Après le petit déjeûner, par pur désoeuvrement mâtiné de curiosité, nous avons pris la navette qui nous a amenés à terre. Le débarquement se faisait sur un ponton flottant au coeur de la marina du Royal Yacht Club local, à vingt pas d'un Lagoon 440 qui ressemblait comme un jumeau à notre Bum Chromé. Déjà, nous avions presque le sentiment de nous retrouver chez nous. Et un comité d'accueil de membres du club et du bureau de tourisme nous a pris en charge avec une bonhommie d'autant plus efficace qu'elle ne faisait rien pour nous vendre les charmes de l'endroit.
A suivi une courte balade sur le front de mer, joliment aménagé. Il a surtout comme qualité d'être animé avec un gros clin d'oeil par une collection de «bollards», des poteaux d'amarrage sculptés et peints de couleurs vives pour caricaturer une variété de personnages locaux, depuis le petit pêcheur jusqu'à la dame patronesse en passant par un marin négociant avec une fille du port, un groupe de pompiers, des baigneurs et baigneuses de toutes les époques, des clubs sportifs (cricket, rugby, football), des soldats en uniforme de parade... Une centaine en tout, d'une même drôlerie quasi enfantine.
Un taxi nous a emmenés au Musée d'art local, où j'ai été frappé par une puissante collection d'acryliques sur le thème des «Bad Dances» d'un artiste local nommé Webb et par d'élégantes gravures en noir et blanc représentant des falaises imaginaires, puis étrangement ému par un pan de mur consacré aux peintres abstraits «hard edge» australiens dont les oeuvres des années soixante étaient étroitement cousines de celles de mes amis plasticiens montréalais de la même époque, les Mousseau, Tousignant, Lemoyne, Goguen, Marcelle Ferron, Rita Letendre...

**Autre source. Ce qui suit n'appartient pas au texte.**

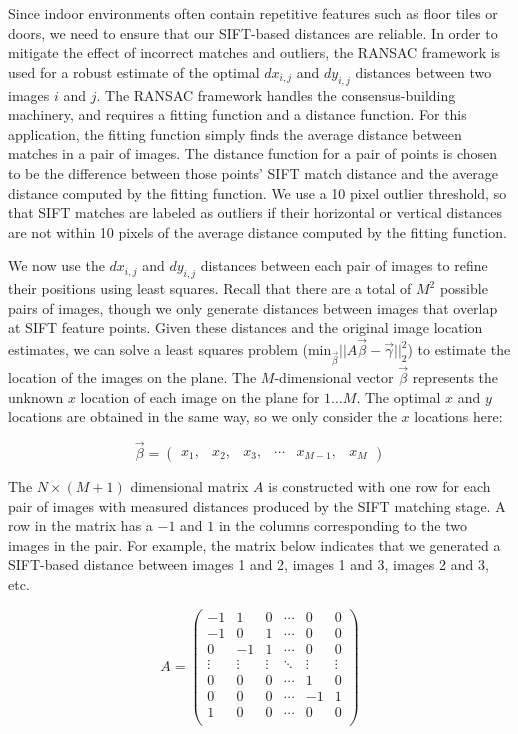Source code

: \documentclass[10pt,twocolumn,letterpaper]{article}
\begin{document}
Since indoor environments often contain repetitive features such as
floor tiles or doors, we need to ensure that our SIFT-based distances
are reliable. In order to mitigate the effect of incorrect matches and
outliers, the RANSAC framework \cite{fischler1981random} is used for a
robust estimate of the optimal $dx_{i,j}$ and $dy_{i,j}$ distances
between two images $i$ and $j$. The RANSAC framework handles the
consensus-building machinery, and requires a fitting function and a
distance function. For this application, the fitting function simply
finds the average distance between matches in a pair of images. The
distance function for a pair of points is chosen to be the difference
between those points' SIFT match distance and the average distance
computed by the fitting function. We use a 10 pixel outlier
threshold, so that SIFT matches are labeled as outliers if
their horizontal or vertical distances are not within 10 pixels of the
average distance computed by the fitting function.

We now use the $dx_{i,j}$ and $dy_{i,j}$ distances between each pair
of images to refine their positions using least squares. Recall that
there are a total of $M^{2}$ possible pairs of images, though we only
generate distances between images that overlap at SIFT feature
points. Given these distances and the original image location
estimates, we can solve a least squares problem
($\textrm{min}_{\vec{\beta}} ||A \vec{\beta} - \vec{\gamma}||_2^2 $)
to estimate the location of the images on the plane. The
$M$-dimensional vector $\vec{\beta}$ represents the unknown $x$
location of each image on the plane for $1 \dots M$. The optimal $x$
and $y$ locations are obtained in the same way, so we only consider
the $x$ locations here:

\[\vec{\beta} =
\begin{pmatrix}
  x_1, & x_2, & x_3, & \cdots & x_{M-1}, & x_M
\end{pmatrix}
\]

The $N \times (M+1)$ dimensional matrix $A$ is constructed with one
row for each pair of images with measured distances produced by the
SIFT matching stage. A row in the matrix has a $-1$ and $1$ in the
columns corresponding to the two images in the pair. For example, the
matrix below indicates that we generated a SIFT-based distance between
images 1 and 2, images 1 and 3, images 2 and 3, etc.

\[
A =
\begin{pmatrix}
  -1 & 1 & 0 & \cdots & 0 & 0\\
  -1 & 0 & 1 & \cdots & 0 & 0\\
  0 & -1 & 1 & \cdots & 0 & 0\\
  \vdots  & \vdots & \vdots & \ddots & \vdots  & \vdots\\
  0 & 0 & 0 & \cdots & 1 & 0 \\
  0 & 0 & 0 & \cdots & -1 & 1 \\
  1 & 0 & 0 & \cdots & 0 & 0 \\
\end{pmatrix}
\]
\end{document}
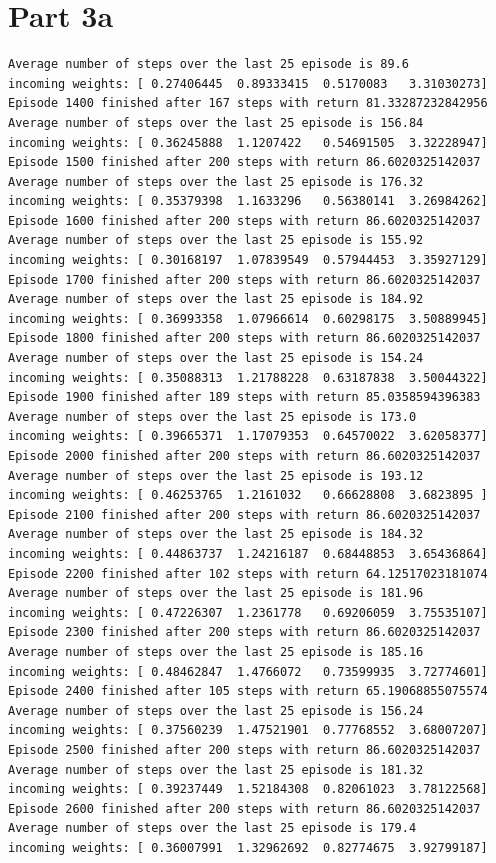 \documentclass{article}
\newcommand{\enterProblemHeader}[1]{
}
\newcommand{\exitProblemHeader}[1]{
}
\newcounter{homeworkProblemCounter} %
\newcommand{\homeworkProblemName}{}
\newenvironment{homeworkProblem}[1][Part \arabic{homeworkProblemCounter}]{ %
\stepcounter{homeworkProblemCounter} %
\renewcommand{\homeworkProblemName}{#1} %
\section{\homeworkProblemName} %
\enterProblemHeader{\homeworkProblemName} %
}{
\exitProblemHeader{\homeworkProblemName} %
}
\begin{document}
\begin{homeworkProblem}[Part 3a]
\begin{verbatim}
Average number of steps over the last 25 episode is 89.6
incoming weights: [ 0.27406445  0.89333415  0.5170083   3.31030273]
Episode 1400 finished after 167 steps with return 81.33287232842956
Average number of steps over the last 25 episode is 156.84
incoming weights: [ 0.36245888  1.1207422   0.54691505  3.32228947]
Episode 1500 finished after 200 steps with return 86.6020325142037
Average number of steps over the last 25 episode is 176.32
incoming weights: [ 0.35379398  1.1633296   0.56380141  3.26984262]
Episode 1600 finished after 200 steps with return 86.6020325142037
Average number of steps over the last 25 episode is 155.92
incoming weights: [ 0.30168197  1.07839549  0.57944453  3.35927129]
Episode 1700 finished after 200 steps with return 86.6020325142037
Average number of steps over the last 25 episode is 184.92
incoming weights: [ 0.36993358  1.07966614  0.60298175  3.50889945]
Episode 1800 finished after 200 steps with return 86.6020325142037
Average number of steps over the last 25 episode is 154.24
incoming weights: [ 0.35088313  1.21788228  0.63187838  3.50044322]
Episode 1900 finished after 189 steps with return 85.0358594396383
Average number of steps over the last 25 episode is 173.0
incoming weights: [ 0.39665371  1.17079353  0.64570022  3.62058377]
Episode 2000 finished after 200 steps with return 86.6020325142037
Average number of steps over the last 25 episode is 193.12
incoming weights: [ 0.46253765  1.2161032   0.66628808  3.6823895 ]
Episode 2100 finished after 200 steps with return 86.6020325142037
Average number of steps over the last 25 episode is 184.32
incoming weights: [ 0.44863737  1.24216187  0.68448853  3.65436864]
Episode 2200 finished after 102 steps with return 64.12517023181074
Average number of steps over the last 25 episode is 181.96
incoming weights: [ 0.47226307  1.2361778   0.69206059  3.75535107]
Episode 2300 finished after 200 steps with return 86.6020325142037
Average number of steps over the last 25 episode is 185.16
incoming weights: [ 0.48462847  1.4766072   0.73599935  3.72774601]
Episode 2400 finished after 105 steps with return 65.19068855075574
Average number of steps over the last 25 episode is 156.24
incoming weights: [ 0.37560239  1.47521901  0.77768552  3.68007207]
Episode 2500 finished after 200 steps with return 86.6020325142037
Average number of steps over the last 25 episode is 181.32
incoming weights: [ 0.39237449  1.52184308  0.82061023  3.78122568]
Episode 2600 finished after 200 steps with return 86.6020325142037
Average number of steps over the last 25 episode is 179.4
incoming weights: [ 0.36007991  1.32962692  0.82774675  3.92799187]

\end{verbatim}
\end{homeworkProblem}
\end{document}
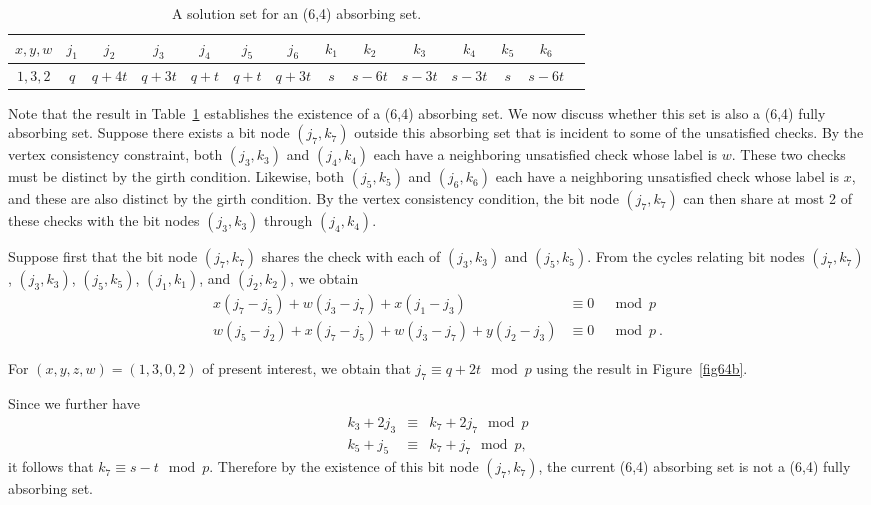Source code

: \hspace{-0.2in}\small{\hspace{-0.2in}\begin{table}[ht]\vspace{-0.05in}\hspace{-0.2in}
\begin{tabular}{|c |c|c|c|c|c|c|c|c|c|c|c|c|c|}
  \hline
  $x,y,w$ & $j_1$ & $j_2$ & $j_3$ & $j_4$ & $j_5$ & $j_6$ & $k_1$ & $k_2$ & $k_3$ & $k_4$ & $k_5$ & $k_6$ \\
  \hline
$1,3,2$&  $q$ & $q+4t$ &  $q+3t$ &  $q+t$ &  $q+t$ & $q+3t$ & $s$
& $s-6t$ & $s-3t$ & $s-3t$ & $s$ &
  $s-6t$\\
  \hline
\end{tabular}
\caption{ A solution set for an (6,4) absorbing
set.}\label{table64b}
\end{table}}
\normalsize

Note that the result in Table~\ref{table64b} establishes the
existence of a (6,4) absorbing set. We now discuss whether this
set is also a (6,4) fully absorbing set. Suppose there exists a
bit node $(j_7,k_7)$ outside this absorbing set that is incident
to some of the unsatisfied checks. By the vertex consistency
constraint, both $(j_3,k_3)$ and $(j_4,k_4)$ each have a
neighboring unsatisfied check whose label is $w$. These two checks
must be distinct by the girth condition. Likewise, both
$(j_5,k_5)$ and $(j_6,k_6)$ each have a neighboring unsatisfied
check whose label is $x$, and these are also distinct by the girth
condition. By the vertex consistency condition, the bit node
$(j_7,k_7)$ can then share at most 2 of these checks with the bit
nodes $(j_3,k_3)$ through $(j_4,k_4)$.

Suppose first that the bit node $(j_7,k_7)$ shares the check with
each of $(j_3,k_3)$ and $(j_5,k_5)$. From the cycles relating bit
nodes $(j_7,k_7)$, $(j_3,k_3)$, $(j_5,k_5)$, $(j_1,k_1)$, and
$(j_2,k_2)$, we obtain
\begin{eqnarray*}
x(j_7-j_5)+w(j_3-j_7)+x(j_1-j_3) &\equiv 0& \mod p\\
w(j_5-j_2)+x(j_7-j_5)+w(j_3-j_7)+y(j_2-j_3) &\equiv 0& \mod p~.
\end{eqnarray*}

For $(x,y,z,w)=(1,3,0,2)$ of present interest, we obtain that $j_7
\equiv q+2t \mod p$ using the result in Figure~\ref{fig64b}.

Since we further have
\begin{eqnarray*}
k_3+2j_3 &\equiv & k_7+2j_7 \mod p\\
k_5+j_5 & \equiv & k_7 +j_7 \mod p,
\end{eqnarray*}
it follows that $k_7 \equiv s-t \mod p$. Therefore by the
existence of this bit node $(j_7,k_7)$, the current (6,4)
absorbing set is not a (6,4) fully absorbing set.

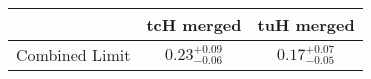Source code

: \centering
\begin{tabular}{|c|c|c|} \hline
 & tcH merged & tuH merged\\\hline
Combined Limit & $0.23^{+0.09}_{-0.06}$ & $0.17^{+0.07}_{-0.05}$\\\hline
\end{tabular}
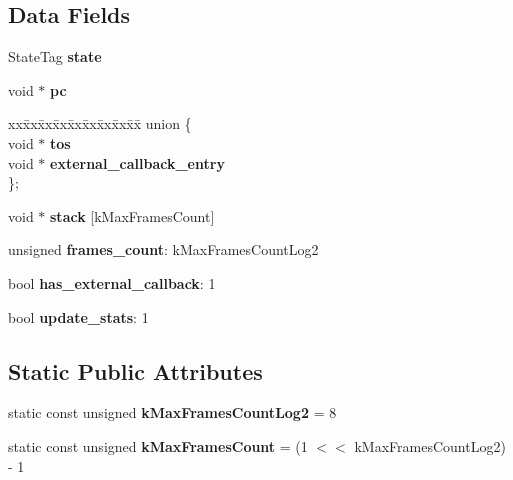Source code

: \subsection*{Data Fields}
\begin{DoxyCompactItemize}
\item 
\mbox{\label{structv8_1_1TickSample_a6ca7bd9445806b92b938eab2e700c324}} 
State\+Tag {\bfseries state}
\item 
\mbox{\label{structv8_1_1TickSample_a33cfc3082f836ce04dfcb97a3691f599}} 
void $\ast$ {\bfseries pc}
\item 
\mbox{\label{structv8_1_1TickSample_ae6c0db3c542c58b92e6da4438364c393}} 
\begin{tabbing}
xx\=xx\=xx\=xx\=xx\=xx\=xx\=xx\=xx\=\kill
union \{\\
\>void $\ast$ {\bfseries tos}\\
\>void $\ast$ {\bfseries external\_callback\_entry}\\
\}; \\

\end{tabbing}\item 
\mbox{\label{structv8_1_1TickSample_ae85c9bd6ff1da565d7e3066615a4d450}} 
void $\ast$ {\bfseries stack} \mbox{[}k\+Max\+Frames\+Count\mbox{]}
\item 
\mbox{\label{structv8_1_1TickSample_a00bfe6e03f75c291e220777fe74272d5}} 
unsigned {\bfseries frames\+\_\+count}\+: k\+Max\+Frames\+Count\+Log2
\item 
\mbox{\label{structv8_1_1TickSample_aa7c90f53d4ac6ab23727e21369f70b6e}} 
bool {\bfseries has\+\_\+external\+\_\+callback}\+: 1
\item 
\mbox{\label{structv8_1_1TickSample_aece17f054264917dcf20fd9ef0616930}} 
bool {\bfseries update\+\_\+stats}\+: 1
\end{DoxyCompactItemize}
\subsection*{Static Public Attributes}
\begin{DoxyCompactItemize}
\item 
\mbox{\label{structv8_1_1TickSample_a74b64cf598134b781b4ae1c65c31a70a}} 
static const unsigned {\bfseries k\+Max\+Frames\+Count\+Log2} = 8
\item 
\mbox{\label{structv8_1_1TickSample_a7f1b6ed32cd88d137e70d99adaa37d64}} 
static const unsigned {\bfseries k\+Max\+Frames\+Count} = (1 $<$$<$ k\+Max\+Frames\+Count\+Log2) -\/ 1
\end{DoxyCompactItemize}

Après une rapide tournée des (quelques) monuments notables de la ville, retour au Yacht Club dont le bar m'a servi une bière locale et un fish'N chips si délicieux qu'Azur, toute prévenue qu'elle est contre ce genre de cuisine, a immédiatement signalé à la blonde serveuse: «Moi aussi, moi aussi!».
C'est donc avec un réel regret que nous avons repris la navette... à bord de laquelle un des passagers français s'est exclamé en nous voyant: «Mais voulez-vous bien me dire ce que nous sommes venus foutre ici?»